• **SOURCE DATA**:
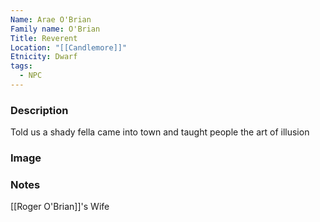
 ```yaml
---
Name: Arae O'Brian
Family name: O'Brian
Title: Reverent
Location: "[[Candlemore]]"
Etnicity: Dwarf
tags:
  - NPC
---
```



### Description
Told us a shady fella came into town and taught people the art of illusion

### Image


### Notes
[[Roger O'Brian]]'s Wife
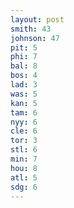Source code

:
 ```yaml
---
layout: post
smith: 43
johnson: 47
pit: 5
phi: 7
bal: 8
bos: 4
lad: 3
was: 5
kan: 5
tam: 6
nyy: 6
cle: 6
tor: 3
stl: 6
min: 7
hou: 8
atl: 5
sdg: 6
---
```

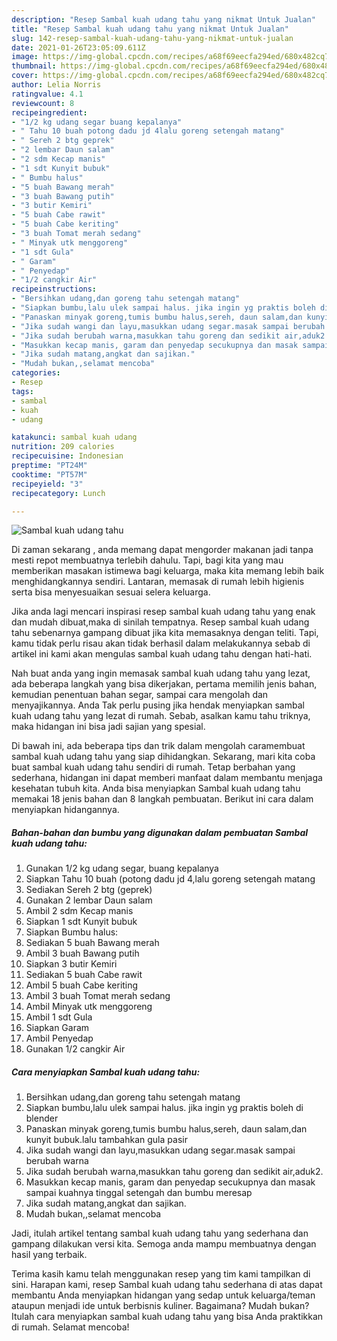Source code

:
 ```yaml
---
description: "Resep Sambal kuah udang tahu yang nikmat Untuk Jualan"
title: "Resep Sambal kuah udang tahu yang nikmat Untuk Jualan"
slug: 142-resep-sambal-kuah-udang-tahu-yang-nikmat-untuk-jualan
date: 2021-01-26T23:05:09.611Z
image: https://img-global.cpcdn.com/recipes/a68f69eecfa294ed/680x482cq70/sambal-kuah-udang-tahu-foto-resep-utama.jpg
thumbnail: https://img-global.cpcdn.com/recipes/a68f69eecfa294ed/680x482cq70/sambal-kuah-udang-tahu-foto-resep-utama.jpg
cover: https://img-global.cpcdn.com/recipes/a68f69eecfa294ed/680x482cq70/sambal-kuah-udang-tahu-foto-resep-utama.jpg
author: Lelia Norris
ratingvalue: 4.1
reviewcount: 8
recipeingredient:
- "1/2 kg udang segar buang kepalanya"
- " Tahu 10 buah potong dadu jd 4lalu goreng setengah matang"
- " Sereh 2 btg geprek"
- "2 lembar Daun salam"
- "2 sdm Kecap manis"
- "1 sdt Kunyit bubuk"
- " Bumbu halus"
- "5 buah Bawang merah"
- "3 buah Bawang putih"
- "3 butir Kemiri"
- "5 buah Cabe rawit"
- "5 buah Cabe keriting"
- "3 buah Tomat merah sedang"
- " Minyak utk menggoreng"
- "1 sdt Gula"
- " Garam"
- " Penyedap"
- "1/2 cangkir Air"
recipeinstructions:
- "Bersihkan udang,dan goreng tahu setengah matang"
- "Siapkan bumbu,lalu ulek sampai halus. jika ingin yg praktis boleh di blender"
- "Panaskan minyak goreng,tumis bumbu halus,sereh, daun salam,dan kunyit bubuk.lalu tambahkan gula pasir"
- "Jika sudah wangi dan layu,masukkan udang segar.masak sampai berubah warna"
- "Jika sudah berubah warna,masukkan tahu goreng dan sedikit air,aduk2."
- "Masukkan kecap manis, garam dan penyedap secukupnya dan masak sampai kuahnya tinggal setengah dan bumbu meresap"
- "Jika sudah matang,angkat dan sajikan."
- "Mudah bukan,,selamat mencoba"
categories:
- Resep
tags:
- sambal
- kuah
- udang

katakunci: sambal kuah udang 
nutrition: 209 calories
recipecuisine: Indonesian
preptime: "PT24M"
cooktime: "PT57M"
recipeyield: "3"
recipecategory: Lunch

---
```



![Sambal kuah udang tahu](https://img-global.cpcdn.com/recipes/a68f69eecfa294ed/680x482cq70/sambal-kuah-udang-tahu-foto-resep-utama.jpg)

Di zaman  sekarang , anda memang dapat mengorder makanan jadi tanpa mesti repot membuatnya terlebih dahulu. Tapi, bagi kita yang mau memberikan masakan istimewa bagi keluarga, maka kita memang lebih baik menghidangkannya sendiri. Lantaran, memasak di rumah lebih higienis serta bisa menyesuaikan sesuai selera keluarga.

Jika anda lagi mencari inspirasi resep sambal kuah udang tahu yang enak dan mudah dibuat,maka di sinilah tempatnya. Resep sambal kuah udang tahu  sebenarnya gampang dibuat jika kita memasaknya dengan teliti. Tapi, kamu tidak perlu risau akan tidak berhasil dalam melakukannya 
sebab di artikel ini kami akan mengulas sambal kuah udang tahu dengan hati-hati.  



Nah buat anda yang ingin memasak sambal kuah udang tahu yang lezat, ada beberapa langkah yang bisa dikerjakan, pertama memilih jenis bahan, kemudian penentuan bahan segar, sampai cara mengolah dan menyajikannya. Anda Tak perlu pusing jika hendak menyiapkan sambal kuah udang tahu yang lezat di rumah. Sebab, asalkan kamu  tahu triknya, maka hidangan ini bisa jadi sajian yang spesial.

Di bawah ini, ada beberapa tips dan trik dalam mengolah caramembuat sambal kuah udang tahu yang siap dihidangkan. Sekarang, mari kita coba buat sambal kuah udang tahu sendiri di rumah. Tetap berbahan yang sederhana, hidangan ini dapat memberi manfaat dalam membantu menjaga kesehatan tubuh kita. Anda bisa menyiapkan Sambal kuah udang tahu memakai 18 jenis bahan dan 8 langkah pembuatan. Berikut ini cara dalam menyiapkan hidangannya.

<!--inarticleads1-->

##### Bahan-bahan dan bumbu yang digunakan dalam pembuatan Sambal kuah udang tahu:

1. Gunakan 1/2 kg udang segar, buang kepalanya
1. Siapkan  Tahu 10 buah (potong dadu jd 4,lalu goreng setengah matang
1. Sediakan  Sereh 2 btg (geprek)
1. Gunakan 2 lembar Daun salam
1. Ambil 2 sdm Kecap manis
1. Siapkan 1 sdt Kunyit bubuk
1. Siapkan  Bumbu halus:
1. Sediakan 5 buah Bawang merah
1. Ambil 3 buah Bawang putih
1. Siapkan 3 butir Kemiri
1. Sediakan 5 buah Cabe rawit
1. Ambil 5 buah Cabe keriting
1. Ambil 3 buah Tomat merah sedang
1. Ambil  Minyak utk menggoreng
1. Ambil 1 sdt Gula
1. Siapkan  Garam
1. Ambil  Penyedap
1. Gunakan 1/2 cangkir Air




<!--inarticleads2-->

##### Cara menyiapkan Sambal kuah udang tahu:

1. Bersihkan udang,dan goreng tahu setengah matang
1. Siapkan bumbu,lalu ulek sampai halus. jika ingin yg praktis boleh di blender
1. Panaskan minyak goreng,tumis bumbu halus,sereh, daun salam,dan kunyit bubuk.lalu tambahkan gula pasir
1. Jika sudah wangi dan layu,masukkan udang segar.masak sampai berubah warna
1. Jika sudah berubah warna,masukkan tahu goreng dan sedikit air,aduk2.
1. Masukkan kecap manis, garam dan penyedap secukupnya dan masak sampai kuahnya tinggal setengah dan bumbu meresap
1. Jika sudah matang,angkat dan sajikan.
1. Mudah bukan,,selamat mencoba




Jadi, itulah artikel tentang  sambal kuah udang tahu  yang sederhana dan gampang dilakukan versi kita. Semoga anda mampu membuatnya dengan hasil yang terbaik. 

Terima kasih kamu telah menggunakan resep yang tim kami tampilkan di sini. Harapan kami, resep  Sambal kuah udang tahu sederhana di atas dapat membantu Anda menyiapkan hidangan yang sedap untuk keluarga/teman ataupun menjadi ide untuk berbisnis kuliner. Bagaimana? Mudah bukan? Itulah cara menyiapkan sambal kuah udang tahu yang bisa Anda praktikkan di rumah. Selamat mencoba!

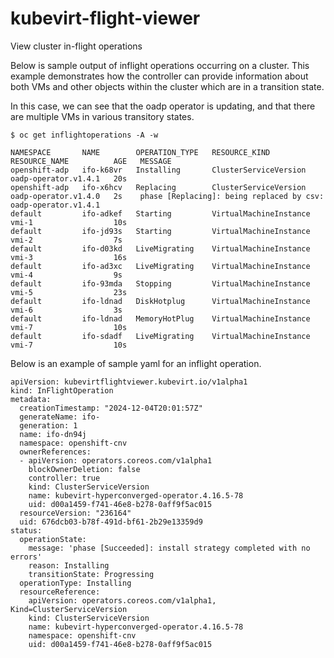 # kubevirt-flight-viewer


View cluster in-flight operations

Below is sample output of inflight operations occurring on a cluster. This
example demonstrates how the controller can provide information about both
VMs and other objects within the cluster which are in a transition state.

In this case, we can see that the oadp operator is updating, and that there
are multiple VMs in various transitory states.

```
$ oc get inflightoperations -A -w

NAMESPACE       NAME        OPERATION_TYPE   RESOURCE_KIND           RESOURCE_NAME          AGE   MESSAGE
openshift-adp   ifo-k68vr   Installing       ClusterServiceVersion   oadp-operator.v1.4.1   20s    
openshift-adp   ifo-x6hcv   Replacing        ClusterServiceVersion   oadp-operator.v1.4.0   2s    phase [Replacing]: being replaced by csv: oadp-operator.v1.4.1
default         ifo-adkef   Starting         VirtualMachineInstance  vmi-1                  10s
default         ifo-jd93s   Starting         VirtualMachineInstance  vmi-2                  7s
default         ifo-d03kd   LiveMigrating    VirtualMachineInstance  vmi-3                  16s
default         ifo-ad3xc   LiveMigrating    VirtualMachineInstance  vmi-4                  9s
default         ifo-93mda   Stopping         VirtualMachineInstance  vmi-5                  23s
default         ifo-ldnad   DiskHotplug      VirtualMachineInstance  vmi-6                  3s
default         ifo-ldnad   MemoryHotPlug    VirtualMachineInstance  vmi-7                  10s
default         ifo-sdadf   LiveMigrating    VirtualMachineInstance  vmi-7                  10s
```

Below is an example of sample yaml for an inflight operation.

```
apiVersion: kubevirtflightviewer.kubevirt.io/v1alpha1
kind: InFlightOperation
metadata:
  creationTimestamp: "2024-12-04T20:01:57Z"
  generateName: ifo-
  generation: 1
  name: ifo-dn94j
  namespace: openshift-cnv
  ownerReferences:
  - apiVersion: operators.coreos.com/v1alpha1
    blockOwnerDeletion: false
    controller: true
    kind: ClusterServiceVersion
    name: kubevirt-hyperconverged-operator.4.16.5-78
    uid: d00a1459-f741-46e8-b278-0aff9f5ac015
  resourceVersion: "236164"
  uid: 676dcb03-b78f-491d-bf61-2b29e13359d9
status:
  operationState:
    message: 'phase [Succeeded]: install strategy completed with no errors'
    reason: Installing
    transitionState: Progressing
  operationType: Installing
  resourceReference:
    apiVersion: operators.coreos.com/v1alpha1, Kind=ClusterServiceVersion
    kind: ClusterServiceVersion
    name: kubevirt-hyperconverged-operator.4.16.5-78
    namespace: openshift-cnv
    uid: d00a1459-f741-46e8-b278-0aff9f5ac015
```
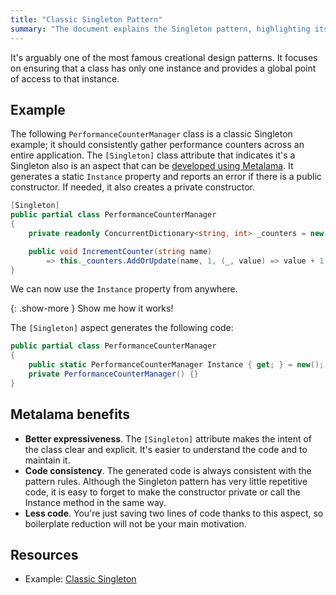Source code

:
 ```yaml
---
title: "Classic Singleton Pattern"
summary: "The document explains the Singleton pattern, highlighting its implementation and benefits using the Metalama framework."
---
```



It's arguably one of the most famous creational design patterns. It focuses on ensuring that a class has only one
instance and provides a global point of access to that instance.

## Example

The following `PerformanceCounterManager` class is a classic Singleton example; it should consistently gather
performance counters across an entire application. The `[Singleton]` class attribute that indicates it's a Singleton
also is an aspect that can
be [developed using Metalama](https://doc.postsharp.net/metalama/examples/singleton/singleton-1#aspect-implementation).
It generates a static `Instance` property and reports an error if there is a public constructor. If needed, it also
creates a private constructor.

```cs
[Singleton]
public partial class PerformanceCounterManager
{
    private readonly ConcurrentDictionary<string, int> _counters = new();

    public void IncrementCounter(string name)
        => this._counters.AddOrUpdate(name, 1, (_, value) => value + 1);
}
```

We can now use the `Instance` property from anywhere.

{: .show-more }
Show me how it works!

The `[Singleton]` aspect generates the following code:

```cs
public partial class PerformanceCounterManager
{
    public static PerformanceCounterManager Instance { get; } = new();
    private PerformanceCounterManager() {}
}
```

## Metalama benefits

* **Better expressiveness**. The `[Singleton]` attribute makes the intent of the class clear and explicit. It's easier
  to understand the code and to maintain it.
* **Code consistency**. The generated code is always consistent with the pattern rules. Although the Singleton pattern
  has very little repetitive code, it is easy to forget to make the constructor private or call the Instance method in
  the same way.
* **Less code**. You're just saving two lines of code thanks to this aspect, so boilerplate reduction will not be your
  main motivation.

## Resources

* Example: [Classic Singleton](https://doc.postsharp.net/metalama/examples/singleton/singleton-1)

• **EXERCISE AIM**: Copy all lines from the material that hold "examples".

• **TASK OUTPUT**:
be [developed using Metalama](https://doc.postsharp.net/metalama/examples/singleton/singleton-1#aspect-implementation).
* Example: [Classic Singleton](https://doc.postsharp.net/metalama/examples/singleton/singleton-1)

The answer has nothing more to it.